Adam Scott takes a risk and it pays off with Masters lead

AUGUSTA, Ga. — Adam Scott had a choice to make, and some time to do it.

Then he came out of a storm delay to hit the shot of his day. And just like that Scott is in the mix on a star-studded leaderboard as he tries to end a long victory drought and win his second Masters title.

Scott waited out a 29-minute delay to hit a risky 2-iron to the par-5 15th green Friday, a shot that settled near the pin for eagle that briefly moved him into the lead by himself at Augusta National.

“When you’re swinging well you have to go for it,” Scott said. “I don’t know if it was the smartest decision, but it certainly paid off.”

Scott had just hit his drive when the announcement came to suspend play. He walked to his ball and marked it, certain that a 4-iron would be enough to clear the water when he came back.

But the wind picked up and the shot became more difficult when he returned. He hit the 2-iron instead, and the gamble paid off when the ball ended up 5 feet from the pin.

“It was kind of a perfect number for a 2-iron, if there is such a thing, on 15 at Augusta, and hit a great shot,” Scott said. “These are the kind of momentum things that you have to sometimes make happen to put yourself in a good position.”

Scott’s position couldn’t be much better, tied with four other players at 7-under 137 after a second round 68. Four others, including Tiger Woods and Dustin Johnson, are a shot back going into what should be an eventful weekend on a golf course that so far has been there for the taking.

The Australian who often is at odds with a balky putter played almost flawlessly, with two birdies and an eagle on the back nine. His only mistake came on the 16th hole, where his bogey dropped him out of sole possession of the lead.

His ball striking was solid all day, but Scott was left wanting a little more from his putter after taking 30 strokes on greens that are rolling slower than usual.

“Hopefully the putter can warm up a little bit,” Scott said. “It was pretty good for two days, but you know, a hot putter will go a long way on the weekend.”

Scott’s performance wasn’t entirely unexpected. He finished second in San Diego this year, seventh in Los Angeles, and just outside the top 10 at The Player’s Championship.

That was enough to boost his world ranking to 29th, though Scott hasn’t won since he did it twice in 2016.
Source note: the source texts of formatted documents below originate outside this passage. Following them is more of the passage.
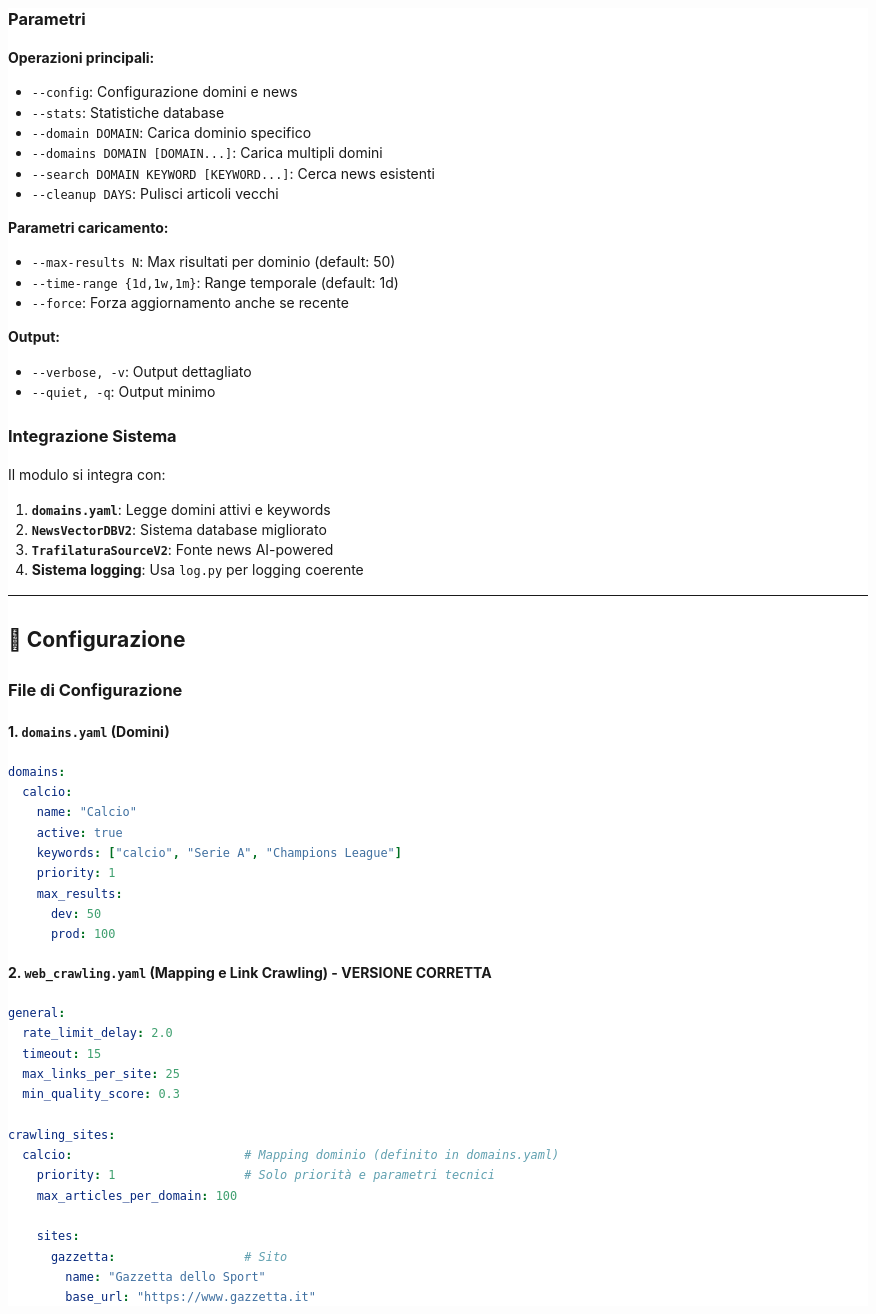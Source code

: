 ### Parametri

**Operazioni principali:**
- `--config`: Configurazione domini e news
- `--stats`: Statistiche database
- `--domain DOMAIN`: Carica dominio specifico
- `--domains DOMAIN [DOMAIN...]`: Carica multipli domini
- `--search DOMAIN KEYWORD [KEYWORD...]`: Cerca news esistenti
- `--cleanup DAYS`: Pulisci articoli vecchi

**Parametri caricamento:**
- `--max-results N`: Max risultati per dominio (default: 50)
- `--time-range {1d,1w,1m}`: Range temporale (default: 1d)
- `--force`: Forza aggiornamento anche se recente

**Output:**
- `--verbose, -v`: Output dettagliato  
- `--quiet, -q`: Output minimo

### Integrazione Sistema

Il modulo si integra con:
1. **`domains.yaml`**: Legge domini attivi e keywords
2. **`NewsVectorDBV2`**: Sistema database migliorato
3. **`TrafilaturaSourceV2`**: Fonte news AI-powered
4. **Sistema logging**: Usa `log.py` per logging coerente

---

## 🔧 Configurazione

### File di Configurazione

#### 1. `domains.yaml` (Domini)
```yaml
domains:
  calcio:
    name: "Calcio"
    active: true
    keywords: ["calcio", "Serie A", "Champions League"]
    priority: 1
    max_results:
      dev: 50
      prod: 100
```

#### 2. `web_crawling.yaml` (Mapping e Link Crawling) - VERSIONE CORRETTA
```yaml
general:
  rate_limit_delay: 2.0
  timeout: 15
  max_links_per_site: 25
  min_quality_score: 0.3

crawling_sites:
  calcio:                        # Mapping dominio (definito in domains.yaml)
    priority: 1                  # Solo priorità e parametri tecnici
    max_articles_per_domain: 100
    
    sites:
      gazzetta:                  # Sito
        name: "Gazzetta dello Sport"
        base_url: "https://www.gazzetta.it"
```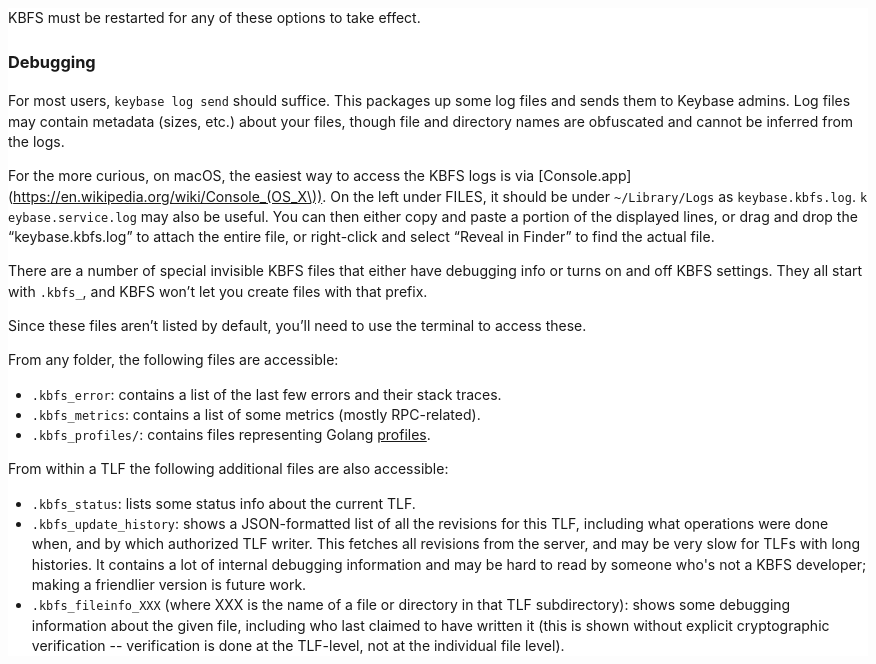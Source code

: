 KBFS must be restarted for any of these options to take effect.

### Debugging

For most users, `keybase log send` should suffice. This packages up
some log files and sends them to Keybase admins.  Log files may
contain metadata (sizes, etc.) about your files, though file and
directory names are obfuscated and cannot be inferred from the logs.

For the more curious, on macOS, the easiest way to access the KBFS logs
is via [Console.app](https://en.wikipedia.org/wiki/Console_(OS_X\)). On
the left under FILES, it should be under `~/Library/Logs` as
`keybase.kbfs.log`. `keybase.service.log` may also be useful. You can
then either copy and paste a portion of the displayed lines, or drag
and drop the “keybase.kbfs.log” to attach the entire file, or
right-click and select “Reveal in Finder” to find the actual file.

There are a number of special invisible KBFS files that either have
debugging info or turns on and off KBFS settings. They all start with
`.kbfs_`, and KBFS won’t let you create files with that prefix.

Since these files aren’t listed by default, you’ll need to use the
terminal to access these.

From any folder, the following files are accessible:

  - `.kbfs_error`: contains a list of the last few errors and their
    stack traces.
  - `.kbfs_metrics`: contains a list of some metrics (mostly
    RPC-related).
  - `.kbfs_profiles/`: contains files representing Golang
    [profiles](https://golang.org/pkg/runtime/pprof/#Profile).

From within a TLF the following additional files are also accessible:

  - `.kbfs_status`: lists some status info about the current TLF.
  - `.kbfs_update_history`: shows a JSON-formatted list of all the
    revisions for this TLF, including what operations were done when,
    and by which authorized TLF writer.  This fetches all revisions
    from the server, and may be very slow for TLFs with long
    histories.  It contains a lot of internal debugging information
    and may be hard to read by someone who's not a KBFS developer;
    making a friendlier version is future work.
  - `.kbfs_fileinfo_XXX` (where XXX is the name of a file or directory
    in that TLF subdirectory): shows some debugging information about
    the given file, including who last claimed to have written it
    (this is shown without explicit cryptographic verification --
    verification is done at the TLF-level, not at the individual file
    level).
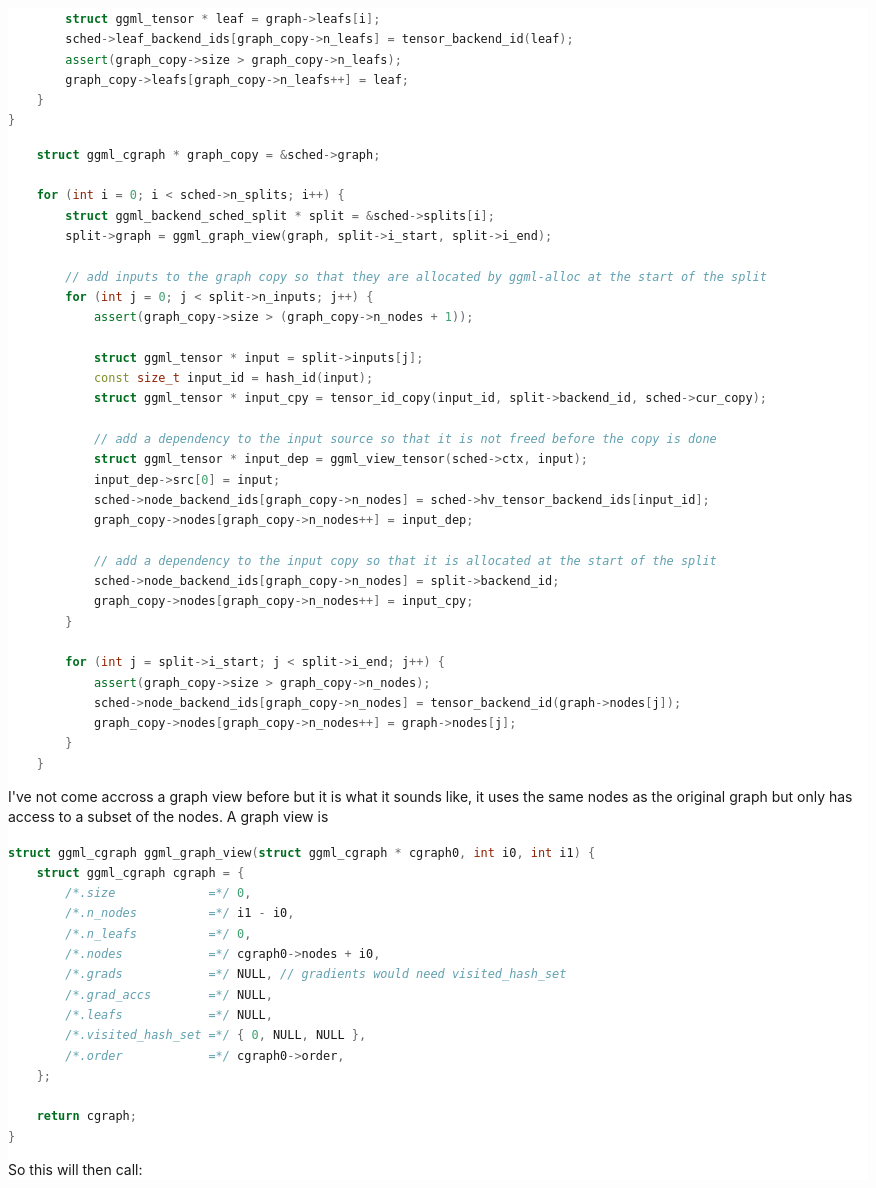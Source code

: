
 ```c++
        struct ggml_tensor * leaf = graph->leafs[i];
        sched->leaf_backend_ids[graph_copy->n_leafs] = tensor_backend_id(leaf);
        assert(graph_copy->size > graph_copy->n_leafs);
        graph_copy->leafs[graph_copy->n_leafs++] = leaf;
    }
}
```


```c++
    struct ggml_cgraph * graph_copy = &sched->graph;

    for (int i = 0; i < sched->n_splits; i++) {
        struct ggml_backend_sched_split * split = &sched->splits[i];
        split->graph = ggml_graph_view(graph, split->i_start, split->i_end);

        // add inputs to the graph copy so that they are allocated by ggml-alloc at the start of the split
        for (int j = 0; j < split->n_inputs; j++) {
            assert(graph_copy->size > (graph_copy->n_nodes + 1));

            struct ggml_tensor * input = split->inputs[j];
            const size_t input_id = hash_id(input);
            struct ggml_tensor * input_cpy = tensor_id_copy(input_id, split->backend_id, sched->cur_copy);

            // add a dependency to the input source so that it is not freed before the copy is done
            struct ggml_tensor * input_dep = ggml_view_tensor(sched->ctx, input);
            input_dep->src[0] = input;
            sched->node_backend_ids[graph_copy->n_nodes] = sched->hv_tensor_backend_ids[input_id];
            graph_copy->nodes[graph_copy->n_nodes++] = input_dep;

            // add a dependency to the input copy so that it is allocated at the start of the split
            sched->node_backend_ids[graph_copy->n_nodes] = split->backend_id;
            graph_copy->nodes[graph_copy->n_nodes++] = input_cpy;
        }

        for (int j = split->i_start; j < split->i_end; j++) {
            assert(graph_copy->size > graph_copy->n_nodes);
            sched->node_backend_ids[graph_copy->n_nodes] = tensor_backend_id(graph->nodes[j]);
            graph_copy->nodes[graph_copy->n_nodes++] = graph->nodes[j];
        }
    }
```
I've not come accross a graph view before but it is what it sounds like, it uses
the same nodes as the original graph but only has access to a subset of the nodes.
A graph view is 
```c++
struct ggml_cgraph ggml_graph_view(struct ggml_cgraph * cgraph0, int i0, int i1) {
    struct ggml_cgraph cgraph = {
        /*.size             =*/ 0,
        /*.n_nodes          =*/ i1 - i0,
        /*.n_leafs          =*/ 0,
        /*.nodes            =*/ cgraph0->nodes + i0,
        /*.grads            =*/ NULL, // gradients would need visited_hash_set
        /*.grad_accs        =*/ NULL,
        /*.leafs            =*/ NULL,
        /*.visited_hash_set =*/ { 0, NULL, NULL },
        /*.order            =*/ cgraph0->order,
    };

    return cgraph;
}
```
So this will then call:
“All parts of my game I’m very confident in at the moment, and you know, when I am hitting it well, that’s where I play my best golf,” Scott said. “So that helps me stay calm out there, and patient, and all the things that you’re meant to be doing, I guess, when you’re playing major championships.”

Scott’s 69-68 marked the first time he’s broken 70 in his first two rounds at the Masters. He said it was a byproduct of him tailoring his game for Augusta National and not playing since The Player’s.

“It gave me time to really work on my golf swing, the couple little bits that I wanted to, to lift my ball striking up,” he said. “It was nearly there at The Player’s, but I felt like I could use that time wisely to do that.”

Scott, who is paired with Brooks Koepka in the penultimate grouping Saturday, said he can’t wait to test himself against a leaderboard loaded with top players.

“It’s really going to be a survival of the fittest out there,” he said. “It is really an incredible leaderboard.”